Maybe an example of nested pipeline explained before will be help to solve last quiz question

andradgu · 28 April 2021 20:38

I spend lot of time to understand how to chain all transformers in a ColumnTransformer, but finally that come easy when you understand that it is possible to use a pipeline as inside a ColumnTransfomer as a nested pipeline. Maybe this notion can be help to easy answer last quiz question. Of course, maybe there are others simple methods to do that but I haven’t found

lesteve · 29 April 2021 13:59

Just a side-comment (not sure I fully understood your post) : you can compare to the solution of the wrap-up quiz which should give you some code to answer your question.

If you think we can improve something in the answer or in the previous notebook, let us know!

andradgu · 2 May 2021 21:13

This is exactly the solution I found.
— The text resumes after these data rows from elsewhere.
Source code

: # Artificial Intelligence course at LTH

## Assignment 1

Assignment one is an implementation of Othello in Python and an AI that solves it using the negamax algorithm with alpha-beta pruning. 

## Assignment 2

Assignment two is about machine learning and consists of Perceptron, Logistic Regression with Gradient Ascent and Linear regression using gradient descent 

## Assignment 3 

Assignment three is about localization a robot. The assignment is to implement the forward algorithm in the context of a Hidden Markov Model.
This solution implies :

a pipeline inside a columm_transformer
a columm_transformer inside another pipeline

actually => a pipeline inside another pipeline : nested pipelines

This is an important concept, but I think (but may be I wrong) that this concept in not explicitly mentioned in course.

lesteve · 3 May 2021 08:29

I see what you mean, hmmm in my opinion this part of the wrap-up quizz is a bit too hard, especially since this is the first module:

contains imputation and we never talked about imputation before
pipelines for preprocessing only and we did not mention that explicitly

I would be in favour of replacing the nans by hand with some pandas (or maybe scikit-learn if there is an easy way to do it) and have a simpler pipeline.

lesteve · 3 May 2021 08:56

Or to make the improvement quicker, maybe a hint is good enough not sure …

ogrisel · 3 May 2021 10:01

A hint, or even make it explicitly part of the instructions to use a pipelines for each kinds of columns.

lesteve · 4 May 2021 08:50

Tracked in https://github.com/INRIA/scikit-learn-mooc/issues/301

lfarhi · 10 May 2021 16:17